### Exercise description
With the pictures left out, write every entry down exactly.

-------- Supplied entries --------

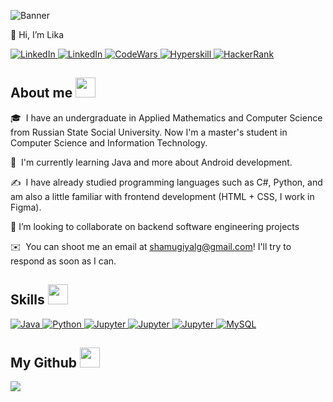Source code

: ![Banner](https://sun9-79.userapi.com/s/v1/if2/xVIts6SmN1nlKyRzhrNQZuPpZRF1AWw_BqU4fr3VuMrhWYiYohQXkqSiShJg1-Eja9dpUhhjAPqqFJ1nCyNYhLUd.jpg?size=984x305&quality=96&type=album)

👋 Hi, I’m Lika

<a href="https://www.linkedin.com/in/lika-shamugiya-67bb06239/" target="_blank">

<img alt="LinkedIn" src="https://img.shields.io/badge/LinkedIn-0077B5?style=for-the-badge&logo=linkedin&logoColor=white">

</a>

<a href="https://vk.com/sham.lika/" target="_blank">

<img alt="LinkedIn" src="https://img.shields.io/badge/VK-0077FF?style=for-the-badge&logo=vk&logoColor=white">

</a>

<a href="https://www.codewars.com/users/likmugi" target="_blank">

<img alt="CodeWars" src="https://img.shields.io/badge/CodeWars-red?style=for-the-badge&logo=codewars&logoColor=white">

</a>

<a href="https://hyperskill.org/profile/131933476" target="_blank">

<img alt="Hyperskill" src="https://img.shields.io/badge/Hyperskill-41454A?style=for-the-badge&logo=jetbrains&logoColor=white">

</a>

<a href="https://www.hackerrank.com/shelley_bass_li/hackos" target="_blank">

<img alt="HackerRank" src="https://img.shields.io/badge/-Hackerrank-2EC866?style=for-the-badge&logo=HackerRank&logoColor=white">

</a>

<h2> About me <img src = "https://media2.giphy.com/media/QssGEmpkyEOhBCb7e1/giphy.gif?cid=ecf05e47a0n3gi1bfqntqmob8g9aid1oyj2wr3ds3mg700bl&rid=giphy.gif" width = 32px> </h2>

🎓  I have an undergraduate in Applied Mathematics and Computer Science from Russian State Social University. Now I'm a master's student in Computer Science and Information Technology.

🌱  I'm currently learning Java and more about Android development.

✍️  I have already studied programming languages such as C#, Python, and am also a little familiar with frontend development (HTML + CSS, I work in Figma).

👯 I’m looking to collaborate on backend software engineering projects

✉️  You can shoot me an email at [shamugiyalg@gmail.com](mailto:shamugiyalg@gmail.com)! I'll try to respond as soon as I can.  

<h2> Skills <img src = "https://media2.giphy.com/media/QssGEmpkyEOhBCb7e1/giphy.gif?cid=ecf05e47a0n3gi1bfqntqmob8g9aid1oyj2wr3ds3mg700bl&rid=giphy.gif" width = 32px> </h2>

<a href="https://www.java.com" target="_blank">

<img alt="Java" src="https://img.shields.io/badge/Java-ED8B00?style=for-the-badge&logo=java&logoColor=white">

</a>

<a href="https://www.python.org" target="_blank">

<img alt="Python" src="https://img.shields.io/badge/Python-3776AB?style=for-the-badge&logo=python&logoColor=white">

</a>

<a href="https://docs.microsoft.com/en-us/dotnet/csharp/" target="_blank">

<img alt="Jupyter" src="https://img.shields.io/badge/C%23-4F2DE0?&style=for-the-badge&logo=csharp&logoColor=white">

</a>

<a href="https://jupyter.org/" target="_blank">

<img alt="Jupyter" src="https://img.shields.io/badge/Jupyter-F37626.svg?&style=for-the-badge&logo=Jupyter&logoColor=white">

</a>

<a href="https://figma.com/" target="_blank">

<img alt="Jupyter" src="https://img.shields.io/badge/Figma-F68370?&style=for-the-badge&logo=figma&logoColor=white">

</a>

<a href="https://www.mysql.com/">

<img alt="MySQL" src="https://img.shields.io/badge/Microsoft%20SQL%20Server-CC2927?style=for-the-badge&logo=microsoft%20sql%20server&logoColor=white">

</a>
  
<h2> My Github <img src = "https://media2.giphy.com/media/QssGEmpkyEOhBCb7e1/giphy.gif?cid=ecf05e47a0n3gi1bfqntqmob8g9aid1oyj2wr3ds3mg700bl&rid=giphy.gif" width = 32px> </h2>

<img src="https://metrics.lecoq.io/likmugi?template=classic&base.header=0&base.activity=0&base.community=0&base.repositories=0&base.metadata=0&achievements=1&base.indepth=false&achievements.threshold=C&achievements.secrets=true&achievements.display=detailed&achievements.limit=0&config.timezone=Europe%2FMoscow"> </img>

--------

### Completed exercise
Source code

: ![Banner](https://sun9-79.userapi.com/s/v1/if2/xVIts6SmN1nlKyRzhrNQZuPpZRF1AWw_BqU4fr3VuMrhWYiYohQXkqSiShJg1-Eja9dpUhhjAPqqFJ1nCyNYhLUd.jpg?size=984x305&quality=96&type=album)

👋 Hi, I’m Lika

<a href="https://www.linkedin.com/in/lika-shamugiya-67bb06239/" target="_blank">

<img alt="LinkedIn" src="https://img.shields.io/badge/LinkedIn-0077B5?style=for-the-badge&logo=linkedin&logoColor=white">

</a>

<a href="https://vk.com/sham.lika/" target="_blank">

<img alt="LinkedIn" src="https://img.shields.io/badge/VK-0077FF?style=for-the-badge&logo=vk&logoColor=white">

</a>

<a href="https://www.codewars.com/users/likmugi" target="_blank">

<img alt="CodeWars" src="https://img.shields.io/badge/CodeWars-red?style=for-the-badge&logo=codewars&logoColor=white">

</a>

<a href="https://hyperskill.org/profile/131933476" target="_blank">

<img alt="Hyperskill" src="https://img.shields.io/badge/Hyperskill-41454A?style=for-the-badge&logo=jetbrains&logoColor=white">

</a>

<a href="https://www.hackerrank.com/shelley_bass_li/hackos" target="_blank">

<img alt="HackerRank" src="https://img.shields.io/badge/-Hackerrank-2EC866?style=for-the-badge&logo=HackerRank&logoColor=white">

</a>

<h2> About me <img src = "https://media2.giphy.com/media/QssGEmpkyEOhBCb7e1/giphy.gif?cid=ecf05e47a0n3gi1bfqntqmob8g9aid1oyj2wr3ds3mg700bl&rid=giphy.gif" width = 32px> </h2>

🎓  I have an undergraduate in Applied Mathematics and Computer Science from Russian State Social University. Now I'm a master's student in Computer Science and Information Technology.

🌱  I'm currently learning Java and more about Android development.

✍️  I have already studied programming languages such as C#, Python, and am also a little familiar with frontend development (HTML + CSS, I work in Figma).

👯 I’m looking to collaborate on backend software engineering projects

✉️  You can shoot me an email at [shamugiyalg@gmail.com](mailto:shamugiyalg@gmail.com)! I'll try to respond as soon as I can.  

<h2> Skills <img src = "https://media2.giphy.com/media/QssGEmpkyEOhBCb7e1/giphy.gif?cid=ecf05e47a0n3gi1bfqntqmob8g9aid1oyj2wr3ds3mg700bl&rid=giphy.gif" width = 32px> </h2>

<a href="https://www.java.com" target="_blank">

<img alt="Java" src="https://img.shields.io/badge/Java-ED8B00?style=for-the-badge&logo=java&logoColor=white">

</a>

<a href="https://www.python.org" target="_blank">

<img alt="Python" src="https://img.shields.io/badge/Python-3776AB?style=for-the-badge&logo=python&logoColor=white">

</a>

<a href="https://docs.microsoft.com/en-us/dotnet/csharp/" target="_blank">

<img alt="Jupyter" src="https://img.shields.io/badge/C%23-4F2DE0?&style=for-the-badge&logo=csharp&logoColor=white">

</a>

<a href="https://jupyter.org/" target="_blank">

<img alt="Jupyter" src="https://img.shields.io/badge/Jupyter-F37626.svg?&style=for-the-badge&logo=Jupyter&logoColor=white">

</a>

<a href="https://figma.com/" target="_blank">

<img alt="Jupyter" src="https://img.shields.io/badge/Figma-F68370?&style=for-the-badge&logo=figma&logoColor=white">

</a>

<a href="https://www.mysql.com/">

<img alt="MySQL" src="https://img.shields.io/badge/Microsoft%20SQL%20Server-CC2927?style=for-the-badge&logo=microsoft%20sql%20server&logoColor=white">

</a>
  
<h2> My Github <img src = "https://media2.giphy.com/media/QssGEmpkyEOhBCb7e1/giphy.gif?cid=ecf05e47a0n3gi1bfqntqmob8g9aid1oyj2wr3ds3mg700bl&rid=giphy.gif" width = 32px> </h2>

<img src="https://metrics.lecoq.io/likmugi?template=classic&base.header=0&base.activity=0&base.community=0&base.repositories=0&base.metadata=0&achievements=1&base.indepth=false&achievements.threshold=C&achievements.secrets=true&achievements.display=detailed&achievements.limit=0&config.timezone=Europe%2FMoscow"> </img>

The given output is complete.